Probably a simple alternative is to use a "solid" archive format. This is always how .tar.foo archives work, and is a selectable option for .rar, and .7z formats.

In this mode, the archive's contents are concatenated together and compressed as a single continuous stream, meaning that repetitions will be detected across files as well – and identical files should get deduplicated as part of the regular compression.

(The downsides of this mode are that it makes extracting individual files slow and the archive cannot be updated easily.)

Note: This other thread (which was closed) has answers saying that this only works with relatively small amounts of data compared to dictionary size parameter. But at least it's less risky than making nonstandard changes to the already-horrible .zip structure.

grawity
  • 501,077
2

zpaq does this for you, it has built in deduplication, it is open source and it runs at least on Windows and Linux (probably already packed).

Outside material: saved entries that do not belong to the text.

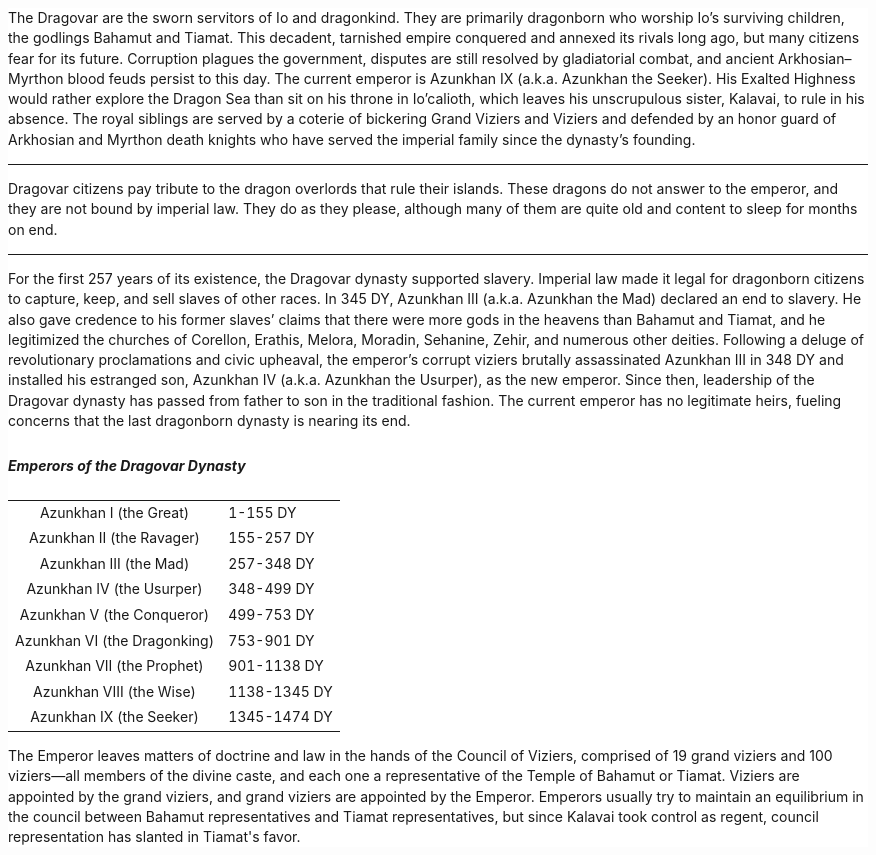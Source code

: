 The Dragovar are the sworn servitors of Io and dragonkind. They are primarily dragonborn who worship Io’s surviving children, the godlings Bahamut and Tiamat. This decadent, tarnished empire conquered and annexed its rivals long ago, but many citizens fear for its future. Corruption plagues the government, disputes are still resolved by gladiatorial combat, and ancient Arkhosian–Myrthon blood feuds persist to this day. The current emperor is Azunkhan IX (a.k.a. Azunkhan the Seeker). His Exalted Highness would rather explore the Dragon Sea than sit on his throne in Io’calioth, which leaves his unscrupulous sister, Kalavai, to rule in his absence. The royal siblings are served by a coterie of bickering Grand Viziers and Viziers and defended by an honor guard of Arkhosian and Myrthon death knights who have served the imperial family since the dynasty’s founding.
___

Dragovar citizens pay tribute to the dragon overlords that rule their islands. These dragons do not answer to the emperor, and they are not bound by imperial law. They do as they please, although many of them are quite old and content to sleep for months on end.
___

For the first 257 years of its existence, the Dragovar dynasty supported slavery. Imperial law made it legal for dragonborn citizens to capture, keep, and sell slaves of other races. In 345 DY, Azunkhan III (a.k.a. Azunkhan the Mad) declared an end to slavery. He also gave credence to his former slaves’ claims that there were more gods in the heavens than Bahamut and Tiamat, and he legitimized the churches of Corellon, Erathis, Melora, Moradin, Sehanine, Zehir, and numerous other deities. Following a deluge of revolutionary proclamations and civic upheaval, the emperor’s corrupt viziers brutally assassinated Azunkhan III in 348 DY and installed his estranged son, Azunkhan IV (a.k.a. Azunkhan the Usurper), as the new emperor. Since then, leadership of the Dragovar dynasty has passed from father to son in the traditional fashion. The current emperor has no legitimate heirs, fueling concerns that the last dragonborn dynasty is nearing its end.
<div style='margin-top:25px'></div>



##### Emperors of the Dragovar Dynasty
|             |          |
|:----:|:-------------|
| Azunkhan I (the Great)  | 1-155 DY |
| Azunkhan II (the Ravager)  | 155-257 DY |
| Azunkhan III (the Mad) | 257-348 DY |
| Azunkhan IV (the Usurper) | 348-499 DY |
| Azunkhan V (the Conqueror) | 499-753 DY |
| Azunkhan VI (the Dragonking) | 753-901 DY |
| Azunkhan VII (the Prophet) | 901-1138 DY |
| Azunkhan VIII (the Wise) | 1138-1345 DY  |
| Azunkhan IX (the Seeker) | 1345-1474 DY |

The Emperor leaves matters of doctrine and law in the hands of the Council of Viziers, comprised of 19 grand viziers and 100 viziers—all members of the divine caste, and each one a representative of the Temple of Bahamut or Tiamat. Viziers are appointed by the grand viziers, and grand viziers are appointed by the Emperor. Emperors usually try to maintain an equilibrium in the council between Bahamut representatives and Tiamat representatives, but since Kalavai took control as regent, council representation has slanted in Tiamat's favor.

This is a quick check on Linux:

$ dd if=/dev/urandom bs=1M of=file1 count=10
$ cp file1 file2
$ zpaq add archive.zpaq file1 file2
$ ls -lh archive.zpaq 

See the size of the archive. Note also that we did not provide any information about the duplication of the files, no soft/hard links.

$ rm file1 file2
$ zpaq extract archive.zpaq 
$ ls -lh file1 file2